• **PROVIDED RECORDS**:
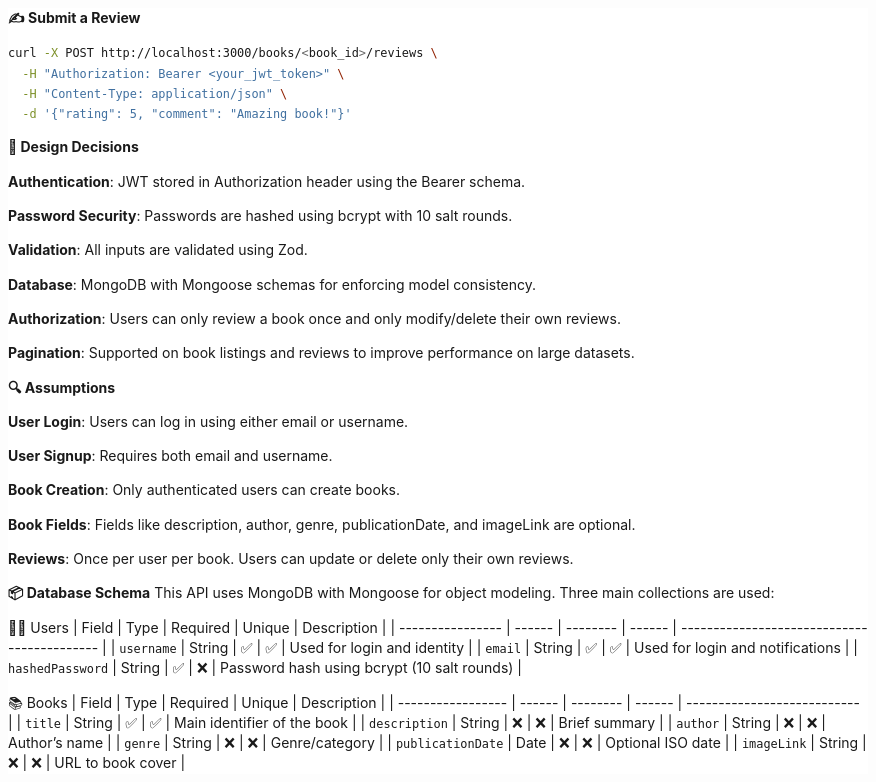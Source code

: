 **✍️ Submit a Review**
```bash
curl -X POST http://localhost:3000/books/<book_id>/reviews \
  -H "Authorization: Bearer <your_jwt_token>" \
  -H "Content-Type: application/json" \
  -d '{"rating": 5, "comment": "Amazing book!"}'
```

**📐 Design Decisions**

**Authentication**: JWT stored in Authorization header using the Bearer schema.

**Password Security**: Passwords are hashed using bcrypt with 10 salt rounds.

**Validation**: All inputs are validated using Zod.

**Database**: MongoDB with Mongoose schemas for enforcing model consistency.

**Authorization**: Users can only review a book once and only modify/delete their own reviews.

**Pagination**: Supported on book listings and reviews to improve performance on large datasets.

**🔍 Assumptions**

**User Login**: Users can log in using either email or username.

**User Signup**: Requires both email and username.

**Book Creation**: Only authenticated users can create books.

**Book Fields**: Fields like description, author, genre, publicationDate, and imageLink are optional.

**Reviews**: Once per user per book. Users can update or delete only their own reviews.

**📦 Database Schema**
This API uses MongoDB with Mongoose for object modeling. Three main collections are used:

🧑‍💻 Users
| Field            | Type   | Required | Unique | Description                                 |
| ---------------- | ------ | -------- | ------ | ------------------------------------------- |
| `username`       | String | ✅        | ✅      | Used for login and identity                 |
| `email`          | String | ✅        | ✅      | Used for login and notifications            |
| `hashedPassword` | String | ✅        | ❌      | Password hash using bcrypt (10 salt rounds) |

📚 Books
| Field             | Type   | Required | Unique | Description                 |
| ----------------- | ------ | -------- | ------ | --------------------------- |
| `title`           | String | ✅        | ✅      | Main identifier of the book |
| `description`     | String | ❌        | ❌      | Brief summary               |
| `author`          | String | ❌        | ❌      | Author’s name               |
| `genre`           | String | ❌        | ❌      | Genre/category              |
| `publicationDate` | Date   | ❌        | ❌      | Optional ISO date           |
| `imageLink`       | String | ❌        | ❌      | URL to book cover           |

• **EXERCISE OBJECTIVE**:
Search the data above for the string "Authorization" and copy each line that has it.

• **OUTPUT**:
  -H "Authorization: Bearer <your_jwt_token>" \
**Authentication**: JWT stored in Authorization header using the Bearer schema.
**Authorization**: Users can only review a book once and only modify/delete their own reviews.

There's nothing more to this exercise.